HOMAN SQUARE — A vacant lot on the corner of Homan Avenue and and Fillmore Street has for six days now been filled with playing kids, community yoga classes and young people dancing to the music of Chance The Rapper.

Across the street sits the Chicago Police Department's Homan Square site, an infamous facility that some journalists and activists consider a "black site" where detainees are illegally held and where civil rights are routinely violated. Police have denied the charges.

"This place is an atrocity," said Kristiana Colón, an activist with the Let Us Breathe Collective. "It's in the backyard of the people who are being tortured and traumatized at that space."

Activists and North Lawndale residents have camped outside of the police facility for six days now, setting up a makeshift community center on a brown site to exemplify that the community would be better off with social services and resources and not a shadowy police building, they said.

The group has set up stations that represent the type of services that should be funded in minority communities. Young volunteers station a food tent, a first aid facility, a clothing and goods store, a tutoring station and an arts and crafts tent with its own mini library.

"When you invest in those things, the community can keep themselves safe," Colón said. "You get a peaceful community."

The idea for the encampment was spontaneous, Colón said. Activists with Let Us Breathe and other groups last week led a sit-in at the Homan Square facility, temporarily blocking the site while also setting up camp across the street so protesters could get food and drinks. The action was coordinated with similar sit-ins at police facilities nationwide.

But Colón said the group saw how the North Lawndale community rallied around their action, and they decided to stay at the site as long as they can.

"What we were doing was wanted continuously by the community," she said. "It was an overnight decision to occupy the space."

The group's goals for the occupation are two-fold: they want to demonstrate that an involved and active community can keep itself safe without the help of police, and the group also wants city leaders to drop their consideration of an ordinance that would allow prosecutors to charge protesters who clash with police with hate crimes.

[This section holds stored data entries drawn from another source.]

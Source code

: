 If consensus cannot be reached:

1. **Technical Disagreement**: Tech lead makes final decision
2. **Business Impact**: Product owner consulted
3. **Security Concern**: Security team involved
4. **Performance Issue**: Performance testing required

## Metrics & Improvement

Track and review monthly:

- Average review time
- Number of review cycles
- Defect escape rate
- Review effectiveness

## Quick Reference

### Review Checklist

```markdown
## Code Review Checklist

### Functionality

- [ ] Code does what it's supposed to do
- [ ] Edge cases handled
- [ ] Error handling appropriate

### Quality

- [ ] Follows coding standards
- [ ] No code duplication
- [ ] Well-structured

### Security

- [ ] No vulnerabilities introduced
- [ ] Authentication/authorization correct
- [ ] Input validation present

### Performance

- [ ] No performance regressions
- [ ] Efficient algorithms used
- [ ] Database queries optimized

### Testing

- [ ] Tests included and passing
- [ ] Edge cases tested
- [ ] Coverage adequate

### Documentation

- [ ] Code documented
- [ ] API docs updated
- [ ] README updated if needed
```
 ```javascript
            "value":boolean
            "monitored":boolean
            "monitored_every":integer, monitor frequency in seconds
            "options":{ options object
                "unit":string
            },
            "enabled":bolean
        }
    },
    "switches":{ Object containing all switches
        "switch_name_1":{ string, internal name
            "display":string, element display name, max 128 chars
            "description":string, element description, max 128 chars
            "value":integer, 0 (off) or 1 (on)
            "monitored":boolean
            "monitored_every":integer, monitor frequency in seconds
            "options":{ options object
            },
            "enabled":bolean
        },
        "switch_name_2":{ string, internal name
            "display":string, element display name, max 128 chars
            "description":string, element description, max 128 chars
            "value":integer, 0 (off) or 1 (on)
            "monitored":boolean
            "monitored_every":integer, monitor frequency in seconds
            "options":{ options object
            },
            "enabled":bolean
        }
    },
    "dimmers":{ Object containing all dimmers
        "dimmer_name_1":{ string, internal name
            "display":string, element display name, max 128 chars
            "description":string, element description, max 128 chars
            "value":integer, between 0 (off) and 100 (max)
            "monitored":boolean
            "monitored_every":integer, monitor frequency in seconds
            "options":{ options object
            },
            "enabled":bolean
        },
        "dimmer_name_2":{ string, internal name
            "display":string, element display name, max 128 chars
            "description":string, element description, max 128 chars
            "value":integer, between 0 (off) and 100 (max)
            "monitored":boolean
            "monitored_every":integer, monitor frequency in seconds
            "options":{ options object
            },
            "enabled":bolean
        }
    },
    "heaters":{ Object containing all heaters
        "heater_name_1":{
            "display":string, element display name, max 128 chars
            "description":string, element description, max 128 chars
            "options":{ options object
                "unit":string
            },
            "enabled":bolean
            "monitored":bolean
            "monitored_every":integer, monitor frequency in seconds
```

"We're trying to build love," said Damon Williams, Colón's brother and another leader with Let Us Breathe. "We want to see a world without police and prisons. We know that's going to take a lot of love and healing."

Their occupation has galvanized activists throughout Chicago who have come to lend a hand and show their support. A group came by Wednesday to mow the lawn and help clear brush from the overgrown vacant lot. Youth and Opportunity United, an Evanston after-school program, brought a group of kids to the site Thursday to help out in any way they can.

"They want to learn how to be community leaders," said Emeric Mazibuko, of the Evanston teen group. "We want to show them, this is how you get out and get involved."

About 15 to 20 people sleep in tents overnight at the facility, though many more are there throughout the day. The group has endured excessive heat warnings, stifling humidity and dangerous storms. A ever-changing list of immediate needs is posted to the Let Us Breathe Twitter account.

Terrione Jordan, 9, was sitting in a folding chair in the shade to try and escape the hot afternoon sun Wednesday. He said he had camped out overnight with some friends and family the night before, and was able to do some arts and crafts Wednesday morning.

"It was fun," he said of camping out. "It was my first time really [camping]."

When asked why he thought everyone was out at the vacant site, Terrione said :to be able to build a community."

Williams said the experience the occupation is able to provide to kids like Terrione is why the action is so vital. He said he hopes the group can stay until the end of August, when kids start to go back to school.